TASK TO COMPLETE> Retype the entries below exactly, dropping the images.

DATA PROVIDED>
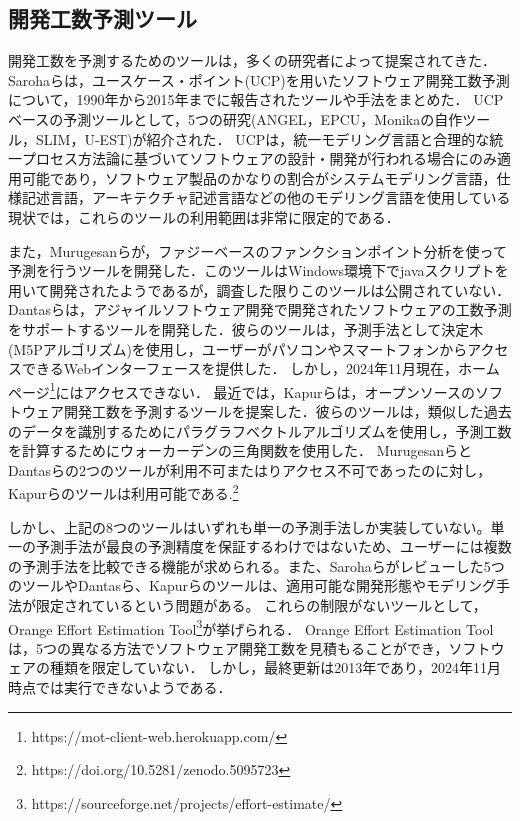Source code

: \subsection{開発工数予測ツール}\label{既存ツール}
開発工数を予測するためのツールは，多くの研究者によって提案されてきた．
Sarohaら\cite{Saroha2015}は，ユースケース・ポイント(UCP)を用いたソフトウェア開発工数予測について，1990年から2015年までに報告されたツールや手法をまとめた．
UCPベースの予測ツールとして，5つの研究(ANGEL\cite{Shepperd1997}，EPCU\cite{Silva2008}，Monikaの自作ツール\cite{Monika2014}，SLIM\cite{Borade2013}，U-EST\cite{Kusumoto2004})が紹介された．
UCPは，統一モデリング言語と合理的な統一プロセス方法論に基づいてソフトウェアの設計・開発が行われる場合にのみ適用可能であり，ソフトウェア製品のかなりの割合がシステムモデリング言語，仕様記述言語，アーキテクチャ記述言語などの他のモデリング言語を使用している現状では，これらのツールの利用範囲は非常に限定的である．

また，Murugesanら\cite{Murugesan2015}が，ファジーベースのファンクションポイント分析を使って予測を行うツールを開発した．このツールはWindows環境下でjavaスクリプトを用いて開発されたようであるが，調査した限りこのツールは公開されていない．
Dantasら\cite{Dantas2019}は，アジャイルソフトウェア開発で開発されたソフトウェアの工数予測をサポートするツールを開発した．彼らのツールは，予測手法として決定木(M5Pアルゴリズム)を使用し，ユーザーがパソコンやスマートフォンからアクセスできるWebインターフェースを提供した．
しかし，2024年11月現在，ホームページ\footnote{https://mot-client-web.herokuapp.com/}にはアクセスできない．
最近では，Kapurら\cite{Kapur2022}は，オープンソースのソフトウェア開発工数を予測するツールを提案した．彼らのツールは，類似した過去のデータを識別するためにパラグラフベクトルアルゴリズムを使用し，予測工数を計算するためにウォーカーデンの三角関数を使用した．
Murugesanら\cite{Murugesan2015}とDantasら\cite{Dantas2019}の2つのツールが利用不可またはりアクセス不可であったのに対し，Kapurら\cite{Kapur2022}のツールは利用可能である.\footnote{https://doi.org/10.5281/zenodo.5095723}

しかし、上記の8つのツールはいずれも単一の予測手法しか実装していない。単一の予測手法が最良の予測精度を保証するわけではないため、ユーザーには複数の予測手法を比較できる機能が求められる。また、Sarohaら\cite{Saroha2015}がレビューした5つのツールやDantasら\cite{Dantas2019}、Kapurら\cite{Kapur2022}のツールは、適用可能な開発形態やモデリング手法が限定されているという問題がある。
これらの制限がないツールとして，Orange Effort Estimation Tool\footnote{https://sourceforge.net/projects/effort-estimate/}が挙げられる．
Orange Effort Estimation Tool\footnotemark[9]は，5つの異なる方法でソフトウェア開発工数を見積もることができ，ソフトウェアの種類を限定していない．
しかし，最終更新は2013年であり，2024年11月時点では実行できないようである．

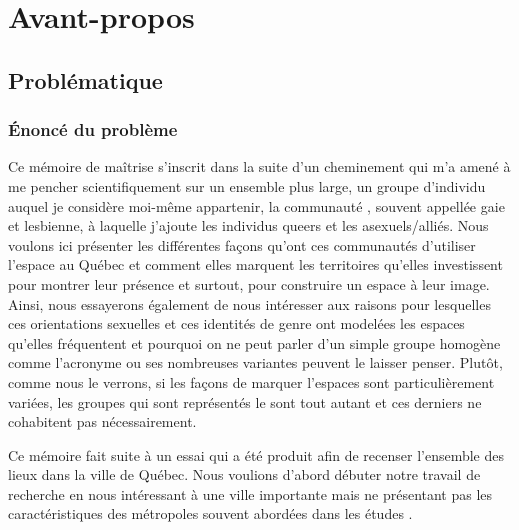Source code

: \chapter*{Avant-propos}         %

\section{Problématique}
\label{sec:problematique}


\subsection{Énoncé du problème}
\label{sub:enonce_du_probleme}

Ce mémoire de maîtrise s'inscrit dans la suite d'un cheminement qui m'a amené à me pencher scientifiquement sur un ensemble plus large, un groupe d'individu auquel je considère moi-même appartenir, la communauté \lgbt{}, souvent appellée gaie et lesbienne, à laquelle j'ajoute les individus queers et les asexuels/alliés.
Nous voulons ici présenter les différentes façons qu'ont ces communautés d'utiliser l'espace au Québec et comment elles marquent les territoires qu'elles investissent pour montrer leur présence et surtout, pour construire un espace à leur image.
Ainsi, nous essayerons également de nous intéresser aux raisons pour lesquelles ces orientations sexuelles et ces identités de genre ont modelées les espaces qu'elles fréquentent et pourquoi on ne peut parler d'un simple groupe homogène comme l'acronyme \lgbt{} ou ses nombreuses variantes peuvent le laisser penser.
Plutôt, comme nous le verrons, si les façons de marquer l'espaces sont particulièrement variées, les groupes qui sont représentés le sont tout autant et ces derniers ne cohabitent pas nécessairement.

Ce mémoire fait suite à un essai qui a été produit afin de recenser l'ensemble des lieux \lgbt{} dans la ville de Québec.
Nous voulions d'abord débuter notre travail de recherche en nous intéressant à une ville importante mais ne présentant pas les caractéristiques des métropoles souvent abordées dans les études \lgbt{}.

RESPONSE BELOW>
Source code

: \subsection{開発工数予測ツール}\label{既存ツール}
開発工数を予測するためのツールは，多くの研究者によって提案されてきた．
Sarohaら\cite{Saroha2015}は，ユースケース・ポイント(UCP)を用いたソフトウェア開発工数予測について，1990年から2015年までに報告されたツールや手法をまとめた．
UCPベースの予測ツールとして，5つの研究(ANGEL\cite{Shepperd1997}，EPCU\cite{Silva2008}，Monikaの自作ツール\cite{Monika2014}，SLIM\cite{Borade2013}，U-EST\cite{Kusumoto2004})が紹介された．
UCPは，統一モデリング言語と合理的な統一プロセス方法論に基づいてソフトウェアの設計・開発が行われる場合にのみ適用可能であり，ソフトウェア製品のかなりの割合がシステムモデリング言語，仕様記述言語，アーキテクチャ記述言語などの他のモデリング言語を使用している現状では，これらのツールの利用範囲は非常に限定的である．

また，Murugesanら\cite{Murugesan2015}が，ファジーベースのファンクションポイント分析を使って予測を行うツールを開発した．このツールはWindows環境下でjavaスクリプトを用いて開発されたようであるが，調査した限りこのツールは公開されていない．
Dantasら\cite{Dantas2019}は，アジャイルソフトウェア開発で開発されたソフトウェアの工数予測をサポートするツールを開発した．彼らのツールは，予測手法として決定木(M5Pアルゴリズム)を使用し，ユーザーがパソコンやスマートフォンからアクセスできるWebインターフェースを提供した．
しかし，2024年11月現在，ホームページ\footnote{https://mot-client-web.herokuapp.com/}にはアクセスできない．
最近では，Kapurら\cite{Kapur2022}は，オープンソースのソフトウェア開発工数を予測するツールを提案した．彼らのツールは，類似した過去のデータを識別するためにパラグラフベクトルアルゴリズムを使用し，予測工数を計算するためにウォーカーデンの三角関数を使用した．
Murugesanら\cite{Murugesan2015}とDantasら\cite{Dantas2019}の2つのツールが利用不可またはりアクセス不可であったのに対し，Kapurら\cite{Kapur2022}のツールは利用可能である.\footnote{https://doi.org/10.5281/zenodo.5095723}

しかし、上記の8つのツールはいずれも単一の予測手法しか実装していない。単一の予測手法が最良の予測精度を保証するわけではないため、ユーザーには複数の予測手法を比較できる機能が求められる。また、Sarohaら\cite{Saroha2015}がレビューした5つのツールやDantasら\cite{Dantas2019}、Kapurら\cite{Kapur2022}のツールは、適用可能な開発形態やモデリング手法が限定されているという問題がある。
これらの制限がないツールとして，Orange Effort Estimation Tool\footnote{https://sourceforge.net/projects/effort-estimate/}が挙げられる．
Orange Effort Estimation Tool\footnotemark[9]は，5つの異なる方法でソフトウェア開発工数を見積もることができ，ソフトウェアの種類を限定していない．
しかし，最終更新は2013年であり，2024年11月時点では実行できないようである．

Source code

: \chapter*{Avant-propos}         %

\section{Problématique}
\label{sec:problematique}


\subsection{Énoncé du problème}
\label{sub:enonce_du_probleme}

Ce mémoire de maîtrise s'inscrit dans la suite d'un cheminement qui m'a amené à me pencher scientifiquement sur un ensemble plus large, un groupe d'individu auquel je considère moi-même appartenir, la communauté \lgbt{}, souvent appellée gaie et lesbienne, à laquelle j'ajoute les individus queers et les asexuels/alliés.
Nous voulons ici présenter les différentes façons qu'ont ces communautés d'utiliser l'espace au Québec et comment elles marquent les territoires qu'elles investissent pour montrer leur présence et surtout, pour construire un espace à leur image.
Ainsi, nous essayerons également de nous intéresser aux raisons pour lesquelles ces orientations sexuelles et ces identités de genre ont modelées les espaces qu'elles fréquentent et pourquoi on ne peut parler d'un simple groupe homogène comme l'acronyme \lgbt{} ou ses nombreuses variantes peuvent le laisser penser.
Plutôt, comme nous le verrons, si les façons de marquer l'espaces sont particulièrement variées, les groupes qui sont représentés le sont tout autant et ces derniers ne cohabitent pas nécessairement.

Ce mémoire fait suite à un essai qui a été produit afin de recenser l'ensemble des lieux \lgbt{} dans la ville de Québec.
Nous voulions d'abord débuter notre travail de recherche en nous intéressant à une ville importante mais ne présentant pas les caractéristiques des métropoles souvent abordées dans les études \lgbt{}.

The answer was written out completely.